## WORK TO BE COMPLETED
An exact copy of the data is needed, one that excludes all pictures.
= Beginning of Section =
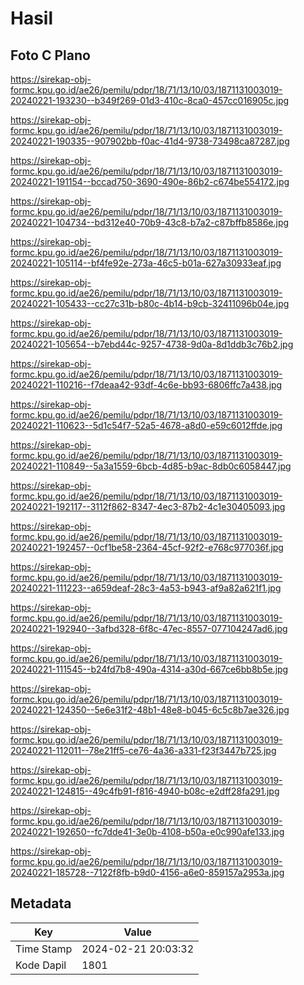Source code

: # Hasil

## Foto C Plano

https://sirekap-obj-formc.kpu.go.id/ae26/pemilu/pdpr/18/71/13/10/03/1871131003019-20240221-193230--b349f269-01d3-410c-8ca0-457cc016905c.jpg

https://sirekap-obj-formc.kpu.go.id/ae26/pemilu/pdpr/18/71/13/10/03/1871131003019-20240221-190335--907902bb-f0ac-41d4-9738-73498ca87287.jpg

https://sirekap-obj-formc.kpu.go.id/ae26/pemilu/pdpr/18/71/13/10/03/1871131003019-20240221-191154--bccad750-3690-490e-86b2-c674be554172.jpg

https://sirekap-obj-formc.kpu.go.id/ae26/pemilu/pdpr/18/71/13/10/03/1871131003019-20240221-104734--bd312e40-70b9-43c8-b7a2-c87bffb8586e.jpg

https://sirekap-obj-formc.kpu.go.id/ae26/pemilu/pdpr/18/71/13/10/03/1871131003019-20240221-105114--bf4fe92e-273a-46c5-b01a-627a30933eaf.jpg

https://sirekap-obj-formc.kpu.go.id/ae26/pemilu/pdpr/18/71/13/10/03/1871131003019-20240221-105433--cc27c31b-b80c-4b14-b9cb-32411096b04e.jpg

https://sirekap-obj-formc.kpu.go.id/ae26/pemilu/pdpr/18/71/13/10/03/1871131003019-20240221-105654--b7ebd44c-9257-4738-9d0a-8d1ddb3c76b2.jpg

https://sirekap-obj-formc.kpu.go.id/ae26/pemilu/pdpr/18/71/13/10/03/1871131003019-20240221-110216--f7deaa42-93df-4c6e-bb93-6806ffc7a438.jpg

https://sirekap-obj-formc.kpu.go.id/ae26/pemilu/pdpr/18/71/13/10/03/1871131003019-20240221-110623--5d1c54f7-52a5-4678-a8d0-e59c6012ffde.jpg

https://sirekap-obj-formc.kpu.go.id/ae26/pemilu/pdpr/18/71/13/10/03/1871131003019-20240221-110849--5a3a1559-6bcb-4d85-b9ac-8db0c6058447.jpg

https://sirekap-obj-formc.kpu.go.id/ae26/pemilu/pdpr/18/71/13/10/03/1871131003019-20240221-192117--3112f862-8347-4ec3-87b2-4c1e30405093.jpg

https://sirekap-obj-formc.kpu.go.id/ae26/pemilu/pdpr/18/71/13/10/03/1871131003019-20240221-192457--0cf1be58-2364-45cf-92f2-e768c977036f.jpg

https://sirekap-obj-formc.kpu.go.id/ae26/pemilu/pdpr/18/71/13/10/03/1871131003019-20240221-111223--a659deaf-28c3-4a53-b943-af9a82a621f1.jpg

https://sirekap-obj-formc.kpu.go.id/ae26/pemilu/pdpr/18/71/13/10/03/1871131003019-20240221-192940--3afbd328-6f8c-47ec-8557-077104247ad6.jpg

https://sirekap-obj-formc.kpu.go.id/ae26/pemilu/pdpr/18/71/13/10/03/1871131003019-20240221-111545--b24fd7b8-490a-4314-a30d-667ce6bb8b5e.jpg

https://sirekap-obj-formc.kpu.go.id/ae26/pemilu/pdpr/18/71/13/10/03/1871131003019-20240221-124350--5e6e31f2-48b1-48e8-b045-6c5c8b7ae326.jpg

https://sirekap-obj-formc.kpu.go.id/ae26/pemilu/pdpr/18/71/13/10/03/1871131003019-20240221-112011--78e21ff5-ce76-4a36-a331-f23f3447b725.jpg

https://sirekap-obj-formc.kpu.go.id/ae26/pemilu/pdpr/18/71/13/10/03/1871131003019-20240221-124815--49c4fb91-f816-4940-b08c-e2dff28fa291.jpg

https://sirekap-obj-formc.kpu.go.id/ae26/pemilu/pdpr/18/71/13/10/03/1871131003019-20240221-192650--fc7dde41-3e0b-4108-b50a-e0c990afe133.jpg

https://sirekap-obj-formc.kpu.go.id/ae26/pemilu/pdpr/18/71/13/10/03/1871131003019-20240221-185728--7122f8fb-b9d0-4156-a6e0-859157a2953a.jpg


## Metadata

| Key        | Value               |
| ---------- | ------------------- |
| Time Stamp | 2024-02-21 20:03:32 |
| Kode Dapil | 1801                |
= End of Section =
## EXERCISE OUTPUT
Source code

: # Hasil

## Foto C Plano

https://sirekap-obj-formc.kpu.go.id/ae26/pemilu/pdpr/18/71/13/10/03/1871131003019-20240221-193230--b349f269-01d3-410c-8ca0-457cc016905c.jpg

https://sirekap-obj-formc.kpu.go.id/ae26/pemilu/pdpr/18/71/13/10/03/1871131003019-20240221-190335--907902bb-f0ac-41d4-9738-73498ca87287.jpg

https://sirekap-obj-formc.kpu.go.id/ae26/pemilu/pdpr/18/71/13/10/03/1871131003019-20240221-191154--bccad750-3690-490e-86b2-c674be554172.jpg

https://sirekap-obj-formc.kpu.go.id/ae26/pemilu/pdpr/18/71/13/10/03/1871131003019-20240221-104734--bd312e40-70b9-43c8-b7a2-c87bffb8586e.jpg

https://sirekap-obj-formc.kpu.go.id/ae26/pemilu/pdpr/18/71/13/10/03/1871131003019-20240221-105114--bf4fe92e-273a-46c5-b01a-627a30933eaf.jpg

https://sirekap-obj-formc.kpu.go.id/ae26/pemilu/pdpr/18/71/13/10/03/1871131003019-20240221-105433--cc27c31b-b80c-4b14-b9cb-32411096b04e.jpg

https://sirekap-obj-formc.kpu.go.id/ae26/pemilu/pdpr/18/71/13/10/03/1871131003019-20240221-105654--b7ebd44c-9257-4738-9d0a-8d1ddb3c76b2.jpg

https://sirekap-obj-formc.kpu.go.id/ae26/pemilu/pdpr/18/71/13/10/03/1871131003019-20240221-110216--f7deaa42-93df-4c6e-bb93-6806ffc7a438.jpg

https://sirekap-obj-formc.kpu.go.id/ae26/pemilu/pdpr/18/71/13/10/03/1871131003019-20240221-110623--5d1c54f7-52a5-4678-a8d0-e59c6012ffde.jpg

https://sirekap-obj-formc.kpu.go.id/ae26/pemilu/pdpr/18/71/13/10/03/1871131003019-20240221-110849--5a3a1559-6bcb-4d85-b9ac-8db0c6058447.jpg

https://sirekap-obj-formc.kpu.go.id/ae26/pemilu/pdpr/18/71/13/10/03/1871131003019-20240221-192117--3112f862-8347-4ec3-87b2-4c1e30405093.jpg

https://sirekap-obj-formc.kpu.go.id/ae26/pemilu/pdpr/18/71/13/10/03/1871131003019-20240221-192457--0cf1be58-2364-45cf-92f2-e768c977036f.jpg

https://sirekap-obj-formc.kpu.go.id/ae26/pemilu/pdpr/18/71/13/10/03/1871131003019-20240221-111223--a659deaf-28c3-4a53-b943-af9a82a621f1.jpg

https://sirekap-obj-formc.kpu.go.id/ae26/pemilu/pdpr/18/71/13/10/03/1871131003019-20240221-192940--3afbd328-6f8c-47ec-8557-077104247ad6.jpg

https://sirekap-obj-formc.kpu.go.id/ae26/pemilu/pdpr/18/71/13/10/03/1871131003019-20240221-111545--b24fd7b8-490a-4314-a30d-667ce6bb8b5e.jpg

https://sirekap-obj-formc.kpu.go.id/ae26/pemilu/pdpr/18/71/13/10/03/1871131003019-20240221-124350--5e6e31f2-48b1-48e8-b045-6c5c8b7ae326.jpg

https://sirekap-obj-formc.kpu.go.id/ae26/pemilu/pdpr/18/71/13/10/03/1871131003019-20240221-112011--78e21ff5-ce76-4a36-a331-f23f3447b725.jpg

https://sirekap-obj-formc.kpu.go.id/ae26/pemilu/pdpr/18/71/13/10/03/1871131003019-20240221-124815--49c4fb91-f816-4940-b08c-e2dff28fa291.jpg

https://sirekap-obj-formc.kpu.go.id/ae26/pemilu/pdpr/18/71/13/10/03/1871131003019-20240221-192650--fc7dde41-3e0b-4108-b50a-e0c990afe133.jpg

https://sirekap-obj-formc.kpu.go.id/ae26/pemilu/pdpr/18/71/13/10/03/1871131003019-20240221-185728--7122f8fb-b9d0-4156-a6e0-859157a2953a.jpg


## Metadata

| Key        | Value               |
| ---------- | ------------------- |
| Time Stamp | 2024-02-21 20:03:32 |
| Kode Dapil | 1801                |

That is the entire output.